Congress and the way ahead for America’s young “Dreamers” as the Trump administration lays out its stand on DACA.
The fate of 800,000 so-called “Dreamers” in the balance today as the Trump administration rolls out its plan for the Obama-era DACA program that allowed children brought young and undocumented to this country a grace period in which they could work and study and live. On the campaign trail, Donald Trump promised to end the Obama program. Today, the country sees what that may mean. Up next On Point: DACA, the dreamers, and the Trump way ahead. — Tom Ashbrook.
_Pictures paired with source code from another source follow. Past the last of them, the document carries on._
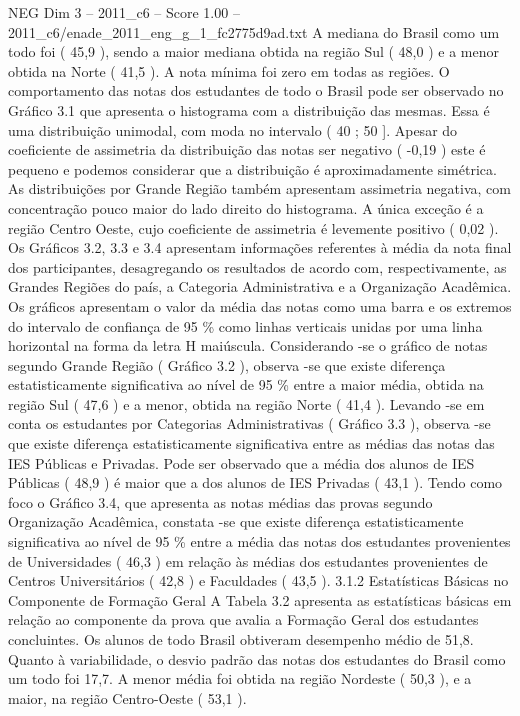 \begin{textsample}{NEG Dim 3 – 2011\_c6 – Score 1.00 – 2011\_c6/enade\_2011\_eng\_g\_1\_fc2775d9ad.txt}
A mediana do Brasil como um todo foi ( 45,9 ), sendo a maior mediana obtida na região Sul ( 48,0 ) e a menor obtida na Norte ( 41,5 ).
A nota mínima foi zero em todas as regiões.
O comportamento das notas dos estudantes de todo o Brasil pode ser observado no Gráfico 3.1 que apresenta o histograma com a distribuição das mesmas.
Essa é uma distribuição unimodal, com moda no intervalo ( 40 ; 50 ].
Apesar do coeficiente de assimetria da distribuição das notas ser negativo ( -0,19 ) este é pequeno e podemos considerar que a distribuição é aproximadamente simétrica.
As distribuições por Grande Região também apresentam assimetria negativa, com concentração pouco maior do lado direito do histograma.
A única exceção é a região Centro Oeste, cujo coeficiente de assimetria é levemente positivo ( 0,02 ).
Os Gráficos 3.2, 3.3 e 3.4 apresentam informações referentes à média da nota final dos participantes, desagregando os resultados de acordo com, respectivamente, as Grandes Regiões do país, a Categoria Administrativa e a Organização Acadêmica.
Os gráficos apresentam o valor da média das notas como uma barra e os extremos do intervalo de confiança de 95 \% como linhas verticais unidas por uma linha horizontal na forma da letra H maiúscula.
Considerando -se o gráfico de notas segundo Grande Região ( Gráfico 3.2 ), observa -se que existe diferença estatisticamente significativa ao nível de 95 \% entre a maior média, obtida na região Sul ( 47,6 ) e a menor, obtida na região Norte ( 41,4 ).
Levando -se em conta os estudantes por Categorias Administrativas ( Gráfico 3.3 ), observa -se que existe diferença estatisticamente significativa entre as médias das notas das IES Públicas e Privadas.
Pode ser observado que a média dos alunos de IES Públicas ( 48,9 ) é maior que a dos alunos de IES Privadas ( 43,1 ).
Tendo como foco o Gráfico 3.4, que apresenta as notas médias das provas segundo Organização Acadêmica, constata -se que existe diferença estatisticamente significativa ao nível de 95 \% entre a média das notas dos estudantes provenientes de Universidades ( 46,3 ) em relação às médias dos estudantes provenientes de Centros Universitários ( 42,8 ) e Faculdades ( 43,5 ). 3.1.2 Estatísticas Básicas no Componente de Formação Geral A Tabela 3.2 apresenta as estatísticas básicas em relação ao componente da prova que avalia a Formação Geral dos estudantes concluintes.
Os alunos de todo Brasil obtiveram desempenho médio de 51,8.
Quanto à variabilidade, o desvio padrão das notas dos estudantes do Brasil como um todo foi 17,7.
A menor média foi obtida na região Nordeste ( 50,3 ), e a maior, na região Centro-Oeste ( 53,1 ).

\end{textsample}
Rose Cuison Villazor, Law professor at the University of California at Davis and co-editor of “The Immigration and Nationality Act of 1965: Legislating a New America.”
From Tom’s Reading List
The New York Times: On DACA, President Trump Has No Easy Path — “Mr. Trump’s chief of staff, John F. Kelly, who had wrestled with crafting a compromise in his previous job as the president’s homeland security secretary, began consulting with Republican lawmakers and staff members for a quick fix, according to three officials familiar with the situation. He finally arrived at an inelegant solution to an intractable problem: Delaying a decision on the final fate of about 800,000 “Dreamers” covered by President Barack Obama’s executive action for six months, and putting it on Congress to come up with a legislative solution to the problem.”
Politico: Trump’s Punt To Congress On DACA Threatens New GOP Rift — “A growing number of Republicans have urged Trump not to end the Deferred Action for Childhood Arrivals program — with some lashing out against the president in harsh terms — while other GOP lawmakers have indicated he is not ending the five-year-old initiative quickly enough.”
The New York Times: What Do Dreamers Do Now? — “Allowing the government to use the information obtained through DACA to find these individuals and remove them would not only be heartless, but would set a dangerous precedent. Even if Congress, sometime in the future, were to enact a legislative equivalent of DACA, what are the chances that undocumented immigrants would once again put their faith in a government database?”